__Problem to solve__:
Set down each record below precisely, skipping the pictures.

__Data listing__:
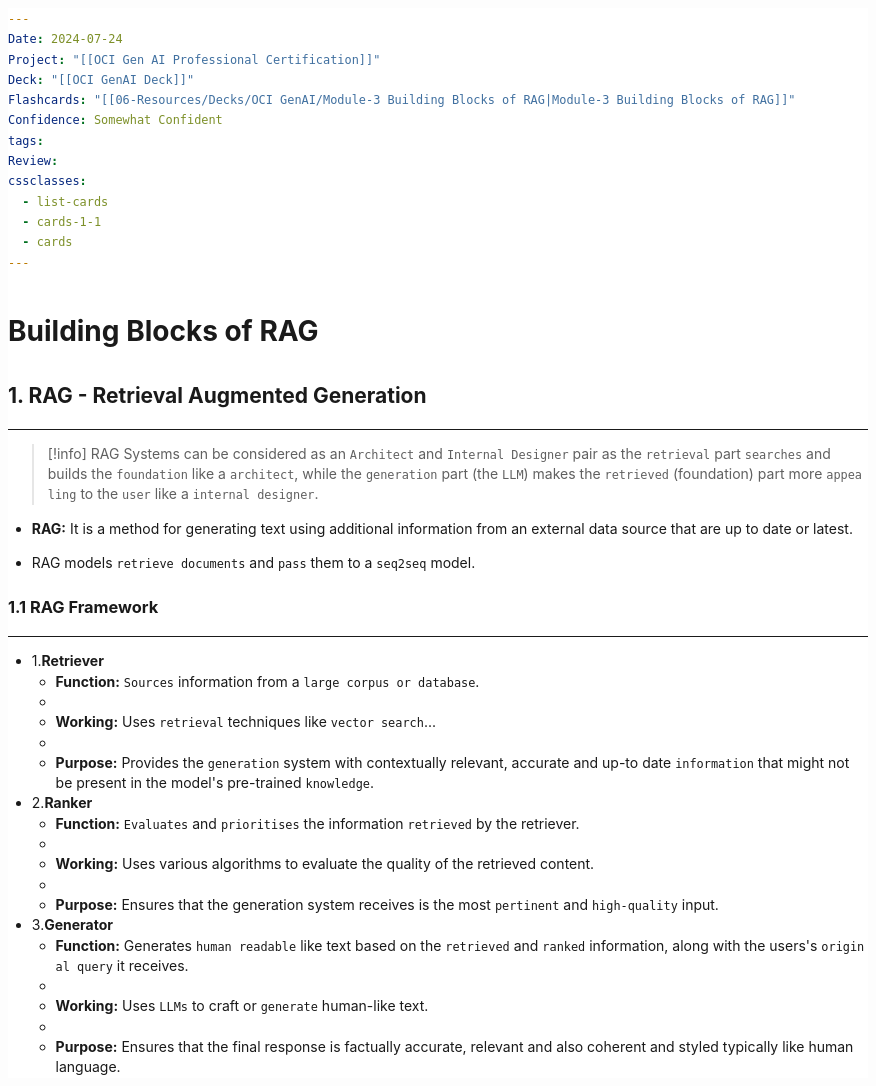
 ```yaml
---
Date: 2024-07-24
Project: "[[OCI Gen AI Professional Certification]]"
Deck: "[[OCI GenAI Deck]]"
Flashcards: "[[06-Resources/Decks/OCI GenAI/Module-3 Building Blocks of RAG|Module-3 Building Blocks of RAG]]"
Confidence: Somewhat Confident
tags: 
Review: 
cssclasses:
  - list-cards
  - cards-1-1
  - cards
---
```

# Building Blocks of RAG

## 1. RAG - Retrieval Augmented Generation
***

> [!info]
> RAG Systems can be considered as an `Architect` and `Internal Designer` pair as the `retrieval` part `searches` and builds the `foundation` like a `architect`, while the `generation` part (the `LLM`) makes the `retrieved` (foundation) part more `appealing` to the `user` like a `internal designer`.

- **RAG:** It is a method for generating text using additional information from an external data source that are up to date or latest.

- RAG models `retrieve documents` and `pass` them to a `seq2seq` model.

### 1.1 RAG Framework
***
- 1.**Retriever**
	- **Function:** `Sources` information from a `large corpus or database`.
	- 
	- **Working:** Uses `retrieval` techniques like `vector search`...
	- 
	- **Purpose:** Provides the `generation` system with contextually relevant, accurate and up-to date `information` that might not be present in the model's pre-trained `knowledge`.
- 2.**Ranker**
	- **Function:** `Evaluates` and `prioritises` the information `retrieved` by the retriever.
	- 
	- **Working:** Uses various algorithms to evaluate the quality of the retrieved content.
	- 
	- **Purpose:** Ensures that the generation system receives is the most `pertinent` and `high-quality` input.
- 3.**Generator**
	- **Function:** Generates `human readable` like text based on the `retrieved` and `ranked` information, along with the users's `original query` it receives.
	- 
	- **Working:** Uses `LLMs` to craft or `generate` human-like text.
	- 
	- **Purpose:** Ensures that the final response is factually accurate, relevant and also coherent and styled typically like human language. 
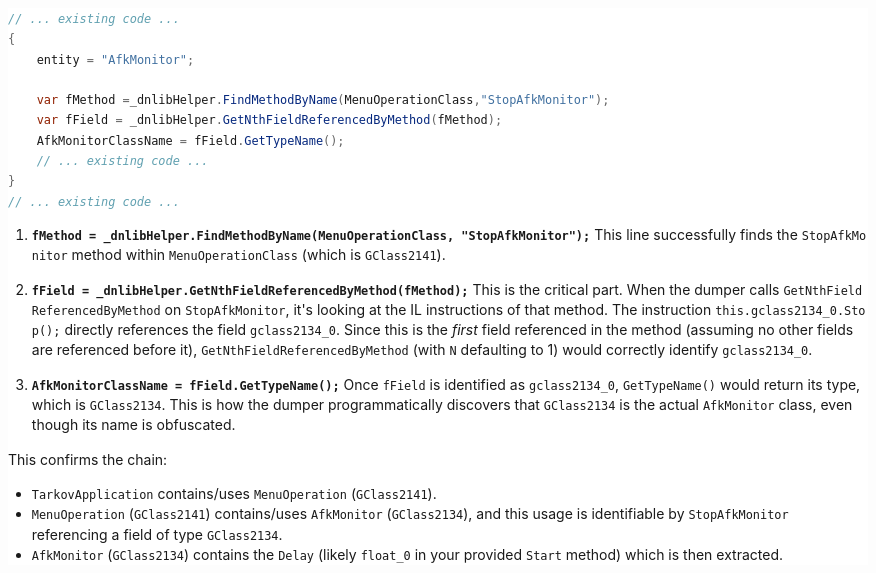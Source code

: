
 ```c#
// ... existing code ...
{
	entity = "AfkMonitor";

	var fMethod =_dnlibHelper.FindMethodByName(MenuOperationClass,"StopAfkMonitor");
	var fField = _dnlibHelper.GetNthFieldReferencedByMethod(fMethod);
	AfkMonitorClassName = fField.GetTypeName();
	// ... existing code ...
}
// ... existing code ...
```

1.  **`fMethod = _dnlibHelper.FindMethodByName(MenuOperationClass, "StopAfkMonitor");`**
    This line successfully finds the `StopAfkMonitor` method within `MenuOperationClass` (which is `GClass2141`).

2.  **`fField = _dnlibHelper.GetNthFieldReferencedByMethod(fMethod);`**
    This is the critical part. When the dumper calls `GetNthFieldReferencedByMethod` on `StopAfkMonitor`, it's looking at the IL instructions of that method. The instruction `this.gclass2134_0.Stop();` directly references the field `gclass2134_0`. Since this is the *first* field referenced in the method (assuming no other fields are referenced before it), `GetNthFieldReferencedByMethod` (with `N` defaulting to 1) would correctly identify `gclass2134_0`.

3.  **`AfkMonitorClassName = fField.GetTypeName();`**
    Once `fField` is identified as `gclass2134_0`, `GetTypeName()` would return its type, which is `GClass2134`. This is how the dumper programmatically discovers that `GClass2134` is the actual `AfkMonitor` class, even though its name is obfuscated.

This confirms the chain:

*   `TarkovApplication` contains/uses `MenuOperation` (`GClass2141`).
*   `MenuOperation` (`GClass2141`) contains/uses `AfkMonitor` (`GClass2134`), and this usage is identifiable by `StopAfkMonitor` referencing a field of type `GClass2134`.
*   `AfkMonitor` (`GClass2134`) contains the `Delay` (likely `float_0` in your provided `Start` method) which is then extracted.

__Task output__:
 ```yaml
---
Date: 2024-07-24
Project: "[[OCI Gen AI Professional Certification]]"
Deck: "[[OCI GenAI Deck]]"
Flashcards: "[[06-Resources/Decks/OCI GenAI/Module-3 Building Blocks of RAG|Module-3 Building Blocks of RAG]]"
Confidence: Somewhat Confident
tags: 
Review: 
cssclasses:
  - list-cards
  - cards-1-1
  - cards
---
```

# Building Blocks of RAG

## 1. RAG - Retrieval Augmented Generation
***

> [!info]
> RAG Systems can be considered as an `Architect` and `Internal Designer` pair as the `retrieval` part `searches` and builds the `foundation` like a `architect`, while the `generation` part (the `LLM`) makes the `retrieved` (foundation) part more `appealing` to the `user` like a `internal designer`.

- **RAG:** It is a method for generating text using additional information from an external data source that are up to date or latest.

- RAG models `retrieve documents` and `pass` them to a `seq2seq` model.

### 1.1 RAG Framework
***
- 1.**Retriever**
	- **Function:** `Sources` information from a `large corpus or database`.
	- 
	- **Working:** Uses `retrieval` techniques like `vector search`...
	- 
	- **Purpose:** Provides the `generation` system with contextually relevant, accurate and up-to date `information` that might not be present in the model's pre-trained `knowledge`.
- 2.**Ranker**
	- **Function:** `Evaluates` and `prioritises` the information `retrieved` by the retriever.
	- 
	- **Working:** Uses various algorithms to evaluate the quality of the retrieved content.
	- 
	- **Purpose:** Ensures that the generation system receives is the most `pertinent` and `high-quality` input.
- 3.**Generator**
	- **Function:** Generates `human readable` like text based on the `retrieved` and `ranked` information, along with the users's `original query` it receives.
	- 
	- **Working:** Uses `LLMs` to craft or `generate` human-like text.
	- 
	- **Purpose:** Ensures that the final response is factually accurate, relevant and also coherent and styled typically like human language. 
Source code

:
 ```c#
// ... existing code ...
{
	entity = "AfkMonitor";

	var fMethod =_dnlibHelper.FindMethodByName(MenuOperationClass,"StopAfkMonitor");
	var fField = _dnlibHelper.GetNthFieldReferencedByMethod(fMethod);
	AfkMonitorClassName = fField.GetTypeName();
	// ... existing code ...
}
// ... existing code ...
```

1.  **`fMethod = _dnlibHelper.FindMethodByName(MenuOperationClass, "StopAfkMonitor");`**
    This line successfully finds the `StopAfkMonitor` method within `MenuOperationClass` (which is `GClass2141`).

2.  **`fField = _dnlibHelper.GetNthFieldReferencedByMethod(fMethod);`**
    This is the critical part. When the dumper calls `GetNthFieldReferencedByMethod` on `StopAfkMonitor`, it's looking at the IL instructions of that method. The instruction `this.gclass2134_0.Stop();` directly references the field `gclass2134_0`. Since this is the *first* field referenced in the method (assuming no other fields are referenced before it), `GetNthFieldReferencedByMethod` (with `N` defaulting to 1) would correctly identify `gclass2134_0`.

3.  **`AfkMonitorClassName = fField.GetTypeName();`**
    Once `fField` is identified as `gclass2134_0`, `GetTypeName()` would return its type, which is `GClass2134`. This is how the dumper programmatically discovers that `GClass2134` is the actual `AfkMonitor` class, even though its name is obfuscated.

This confirms the chain:

*   `TarkovApplication` contains/uses `MenuOperation` (`GClass2141`).
*   `MenuOperation` (`GClass2141`) contains/uses `AfkMonitor` (`GClass2134`), and this usage is identifiable by `StopAfkMonitor` referencing a field of type `GClass2134`.
*   `AfkMonitor` (`GClass2134`) contains the `Delay` (likely `float_0` in your provided `Start` method) which is then extracted.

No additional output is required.